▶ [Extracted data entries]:
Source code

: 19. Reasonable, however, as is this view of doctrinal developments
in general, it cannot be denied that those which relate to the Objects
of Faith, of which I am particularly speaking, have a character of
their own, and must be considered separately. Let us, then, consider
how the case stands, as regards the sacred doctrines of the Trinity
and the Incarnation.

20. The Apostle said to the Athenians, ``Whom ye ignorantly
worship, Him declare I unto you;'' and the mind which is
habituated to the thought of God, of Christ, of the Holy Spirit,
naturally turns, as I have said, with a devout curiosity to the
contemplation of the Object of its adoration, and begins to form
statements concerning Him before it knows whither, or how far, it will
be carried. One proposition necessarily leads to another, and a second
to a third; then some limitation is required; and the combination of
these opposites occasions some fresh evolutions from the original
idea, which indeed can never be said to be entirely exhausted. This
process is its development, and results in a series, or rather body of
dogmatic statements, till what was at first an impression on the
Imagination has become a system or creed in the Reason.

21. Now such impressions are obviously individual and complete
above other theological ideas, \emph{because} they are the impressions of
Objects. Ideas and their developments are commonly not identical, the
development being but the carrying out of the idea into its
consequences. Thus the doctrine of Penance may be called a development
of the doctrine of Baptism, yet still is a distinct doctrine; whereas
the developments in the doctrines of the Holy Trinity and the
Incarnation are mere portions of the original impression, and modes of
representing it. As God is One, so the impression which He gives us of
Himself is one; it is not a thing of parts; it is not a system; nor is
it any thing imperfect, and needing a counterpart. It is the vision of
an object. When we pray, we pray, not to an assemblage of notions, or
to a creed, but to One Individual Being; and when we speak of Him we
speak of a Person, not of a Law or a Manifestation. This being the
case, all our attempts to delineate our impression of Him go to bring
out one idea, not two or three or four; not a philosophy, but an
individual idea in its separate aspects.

▶ [Aim of the exercise]: Please return the full set of records exactly as given above.

▶ [Output]:
Source code

: 19. Reasonable, however, as is this view of doctrinal developments
in general, it cannot be denied that those which relate to the Objects
of Faith, of which I am particularly speaking, have a character of
their own, and must be considered separately. Let us, then, consider
how the case stands, as regards the sacred doctrines of the Trinity
and the Incarnation.

20. The Apostle said to the Athenians, ``Whom ye ignorantly
worship, Him declare I unto you;'' and the mind which is
habituated to the thought of God, of Christ, of the Holy Spirit,
naturally turns, as I have said, with a devout curiosity to the
contemplation of the Object of its adoration, and begins to form
statements concerning Him before it knows whither, or how far, it will
be carried. One proposition necessarily leads to another, and a second
to a third; then some limitation is required; and the combination of
these opposites occasions some fresh evolutions from the original
idea, which indeed can never be said to be entirely exhausted. This
process is its development, and results in a series, or rather body of
dogmatic statements, till what was at first an impression on the
Imagination has become a system or creed in the Reason.

21. Now such impressions are obviously individual and complete
above other theological ideas, \emph{because} they are the impressions of
Objects. Ideas and their developments are commonly not identical, the
development being but the carrying out of the idea into its
consequences. Thus the doctrine of Penance may be called a development
of the doctrine of Baptism, yet still is a distinct doctrine; whereas
the developments in the doctrines of the Holy Trinity and the
Incarnation are mere portions of the original impression, and modes of
representing it. As God is One, so the impression which He gives us of
Himself is one; it is not a thing of parts; it is not a system; nor is
it any thing imperfect, and needing a counterpart. It is the vision of
an object. When we pray, we pray, not to an assemblage of notions, or
to a creed, but to One Individual Being; and when we speak of Him we
speak of a Person, not of a Law or a Manifestation. This being the
case, all our attempts to delineate our impression of Him go to bring
out one idea, not two or three or four; not a philosophy, but an
individual idea in its separate aspects.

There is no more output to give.